I'm trying to recreate it myself using darknet.network_predict_batch, but I'm struggling with the input parameters to the function. In the original darknet.py, the way the images were processed was making batch processing actually slower than processing them one by one using darknet.detect_image. The majority of the time was spent on reshaping the arrays. Is there a faster way to prep images for darknet.network_predict_batch

This was the original image prep for performBatchDetect

    img_list = []
    for custom_image_bgr in image_list:
        custom_image = cv2.cvtColor(custom_image_bgr, cv2.COLOR_BGR2RGB)
        custom_image = cv2.resize(
            custom_image, (net_width, net_height), interpolation=cv2.INTER_NEAREST)
        custom_image = custom_image.transpose(2, 0, 1)
        img_list.append(custom_image)
    arr = np.concatenate(img_list, axis=0)
    arr = np.ascontiguousarray(arr.flat, dtype=np.float32) / 255.0
    data = arr.ctypes.data_as(POINTER(c_float))
    im = IMAGE(net_width, net_height, c, data)
    batch_dets = network_predict_batch(net, im, batch_size, pred_width,
                                                pred_height, thresh, hier_thresh, None, 0, 0)
lars-ek commented 4 years ago

I am also interested in batch inference, because I have a setup with two cameras and want to speed up the detection process by using batch=2 inference.

I also tried openCV-inference. For batch=1 I get a weak performance boost compared to darknet, but the very efficient ".detect" function does not support batch processing.

So my question is, what performance gain could I expect with batch-size=2 in darknet compared to precessing one-by-one frame? And if it is > 20%, how to do it with darknet?

Thank you.

lars-ek commented 3 years ago

I got batch-processing working with the latest darknet version, but I do not see any performance gain for batch size > 1...

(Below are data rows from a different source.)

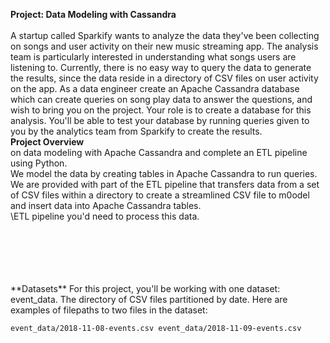 **Project: Data Modeling with Cassandra**  <br><br>
A startup called Sparkify wants to analyze the data they've been collecting on songs and user activity on their new music streaming app. The analysis team is particularly interested in understanding what songs users are listening to. Currently, there is no easy way to query the data to generate the results, since the data reside in a directory of CSV 
files on user activity on the app.
As a data engineer  create an Apache Cassandra database which can create queries on song play data to answer the questions, and wish to bring you on the project. Your role is to create a database for this analysis. You'll be able to test your database by running queries given to you by the analytics team from Sparkify 
to create the results.<br>
**Project Overview** <br>
 on data modeling with Apache Cassandra and complete an ETL pipeline using Python.<br> We  model the  data by creating tables in Apache Cassandra to run queries.
<br>We are provided with part of the ETL pipeline that transfers data from a set of CSV files within a directory to create a streamlined CSV file to m0odel and 
insert data into Apache Cassandra tables.<br>
\ETL pipeline you'd need to process this data. 
<br>
<br>
<br>
<br>
 
<br>
<br>
 **Datasets**
For this project, you'll be working with one dataset: event_data. The directory of CSV files partitioned by date. Here are examples of 
filepaths to two files in the dataset:

`event_data/2018-11-08-events.csv
event_data/2018-11-09-events.csv`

mazatov commented 3 years ago

How did you get it to work? I got it to work the way I describe above, mimicking the older performBatchDetect, but also not getting any performance gain.

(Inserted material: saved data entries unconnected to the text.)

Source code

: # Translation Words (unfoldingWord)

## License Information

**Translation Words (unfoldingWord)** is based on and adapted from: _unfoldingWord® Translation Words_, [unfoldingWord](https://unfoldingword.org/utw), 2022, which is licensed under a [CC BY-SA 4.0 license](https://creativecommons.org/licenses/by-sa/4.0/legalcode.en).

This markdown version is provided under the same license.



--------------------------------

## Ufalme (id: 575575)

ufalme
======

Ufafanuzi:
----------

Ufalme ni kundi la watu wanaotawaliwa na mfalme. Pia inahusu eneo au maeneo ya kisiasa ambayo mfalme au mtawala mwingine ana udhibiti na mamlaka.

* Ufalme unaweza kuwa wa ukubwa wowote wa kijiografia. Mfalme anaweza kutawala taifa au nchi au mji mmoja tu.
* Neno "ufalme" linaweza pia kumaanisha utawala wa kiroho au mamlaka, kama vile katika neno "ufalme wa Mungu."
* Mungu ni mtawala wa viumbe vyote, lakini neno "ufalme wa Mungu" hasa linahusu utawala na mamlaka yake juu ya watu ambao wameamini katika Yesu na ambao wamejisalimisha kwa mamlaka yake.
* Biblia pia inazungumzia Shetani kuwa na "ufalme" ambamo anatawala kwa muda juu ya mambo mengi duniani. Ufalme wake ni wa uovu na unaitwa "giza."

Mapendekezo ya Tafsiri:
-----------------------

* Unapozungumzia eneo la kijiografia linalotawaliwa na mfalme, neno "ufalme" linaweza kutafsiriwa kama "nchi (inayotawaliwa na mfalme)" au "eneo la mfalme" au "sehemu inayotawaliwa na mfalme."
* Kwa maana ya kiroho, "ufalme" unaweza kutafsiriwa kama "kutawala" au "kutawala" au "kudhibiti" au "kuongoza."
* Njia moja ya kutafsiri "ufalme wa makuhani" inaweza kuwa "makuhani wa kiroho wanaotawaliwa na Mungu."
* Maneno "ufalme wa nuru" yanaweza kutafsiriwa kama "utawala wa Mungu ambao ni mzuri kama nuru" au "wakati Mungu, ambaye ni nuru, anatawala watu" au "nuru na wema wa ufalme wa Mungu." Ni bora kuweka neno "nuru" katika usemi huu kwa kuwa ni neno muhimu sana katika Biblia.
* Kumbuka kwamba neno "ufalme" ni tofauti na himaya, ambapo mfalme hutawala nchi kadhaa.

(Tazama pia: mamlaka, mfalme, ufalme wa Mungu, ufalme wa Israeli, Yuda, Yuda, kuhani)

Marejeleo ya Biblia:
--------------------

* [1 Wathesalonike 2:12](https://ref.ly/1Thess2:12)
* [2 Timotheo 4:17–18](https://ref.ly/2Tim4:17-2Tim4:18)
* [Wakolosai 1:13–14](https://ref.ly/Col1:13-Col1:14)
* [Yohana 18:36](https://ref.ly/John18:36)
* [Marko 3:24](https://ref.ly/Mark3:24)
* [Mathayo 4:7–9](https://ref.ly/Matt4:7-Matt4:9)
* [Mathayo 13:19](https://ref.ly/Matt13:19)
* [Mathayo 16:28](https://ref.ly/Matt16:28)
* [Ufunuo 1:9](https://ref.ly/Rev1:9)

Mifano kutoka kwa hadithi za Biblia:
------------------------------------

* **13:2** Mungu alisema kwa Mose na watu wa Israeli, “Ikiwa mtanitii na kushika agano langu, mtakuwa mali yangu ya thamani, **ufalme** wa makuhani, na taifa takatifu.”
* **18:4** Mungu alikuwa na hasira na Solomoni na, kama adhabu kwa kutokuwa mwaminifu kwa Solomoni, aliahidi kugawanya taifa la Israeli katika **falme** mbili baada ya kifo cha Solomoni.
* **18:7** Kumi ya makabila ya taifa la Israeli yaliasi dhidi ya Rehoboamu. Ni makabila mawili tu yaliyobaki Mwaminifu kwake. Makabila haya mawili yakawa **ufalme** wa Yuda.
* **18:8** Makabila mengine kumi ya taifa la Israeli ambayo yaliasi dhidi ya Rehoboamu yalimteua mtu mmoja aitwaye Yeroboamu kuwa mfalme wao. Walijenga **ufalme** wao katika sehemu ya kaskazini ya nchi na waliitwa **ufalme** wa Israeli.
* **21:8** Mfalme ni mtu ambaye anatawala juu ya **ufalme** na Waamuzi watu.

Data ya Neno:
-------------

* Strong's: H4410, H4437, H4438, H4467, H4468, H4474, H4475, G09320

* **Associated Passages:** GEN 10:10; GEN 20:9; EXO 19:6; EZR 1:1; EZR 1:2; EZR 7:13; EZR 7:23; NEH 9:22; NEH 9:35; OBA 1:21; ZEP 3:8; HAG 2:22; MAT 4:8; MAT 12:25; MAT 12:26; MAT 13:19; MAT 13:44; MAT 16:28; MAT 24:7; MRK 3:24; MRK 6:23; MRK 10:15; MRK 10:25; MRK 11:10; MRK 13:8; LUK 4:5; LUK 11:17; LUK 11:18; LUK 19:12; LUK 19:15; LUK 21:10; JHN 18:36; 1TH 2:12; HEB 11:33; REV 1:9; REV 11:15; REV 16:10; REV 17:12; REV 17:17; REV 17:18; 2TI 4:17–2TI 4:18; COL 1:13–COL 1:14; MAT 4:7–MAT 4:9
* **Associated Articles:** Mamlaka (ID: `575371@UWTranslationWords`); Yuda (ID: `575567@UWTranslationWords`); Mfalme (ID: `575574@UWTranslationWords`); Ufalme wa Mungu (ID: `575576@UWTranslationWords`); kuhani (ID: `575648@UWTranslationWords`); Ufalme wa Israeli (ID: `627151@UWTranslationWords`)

lars-ek commented 3 years ago

I used the above code and called the "network_predict_batch"-function in the compiled dll (yolo_cpp_dll.dll).

lars-ek commented 3 years ago

@AlexeyAB I expected that there should be a performance gain using batch detection, but there is none. Can this be? Thank you.

pfeatherstone commented 3 years ago

I posted a related issue here : https://github.com/AlexeyAB/darknet/issues/6846. There is a bug with network_predict_batch when inferring on GPU.

LeKristapino commented 3 years ago

The example for implementing predict_batch can be found here I would like to use the solution @pfeatherstone mentioned in the issue he posted, but I'm using python and not C and the resize_network function is not really mapped to python. At least not in the darknet.py file

But if there is no significant performance gain, then I guess it is not worth it for now

pfeatherstone commented 3 years ago

in theory, doing batch prediction should be faster since there are less memory transfers between CPU and GPU. Furthermore i think CUDNN algorithms are optimised for batch sizes which are powers of 2.

pfeatherstone commented 3 years ago

With regards to calling stuff in python, i think the easiest thing to do is setup the code correctly in either C or C++, then write a python binding using pybind11. Using pybind11 is super easy

LeKristapino commented 3 years ago

@pfeatherstone Well, there are already mappings for python from compiled C++ file for Darknet used currently in Yolo. But the problem is that the specific resize_network function is not mapped - maybe you could specify which C++ file I have to look at to see if the function is possible to map in darknet.py file?

pfeatherstone commented 3 years ago

If you grep resize_network in darknet folder you will find the C file where it is declared. You will have to modify the python bindings to expose it to python.

pfeatherstone commented 3 years ago

Again, I found that there is a bug in darknet when doing batch inference using GPUs, when you modify the batchsize at runtime.

pfeatherstone commented 3 years ago

If you set the batchsize in the .cfg file, you will probably be alright, but that's no good if you want to change the batchsize depending on the inputs.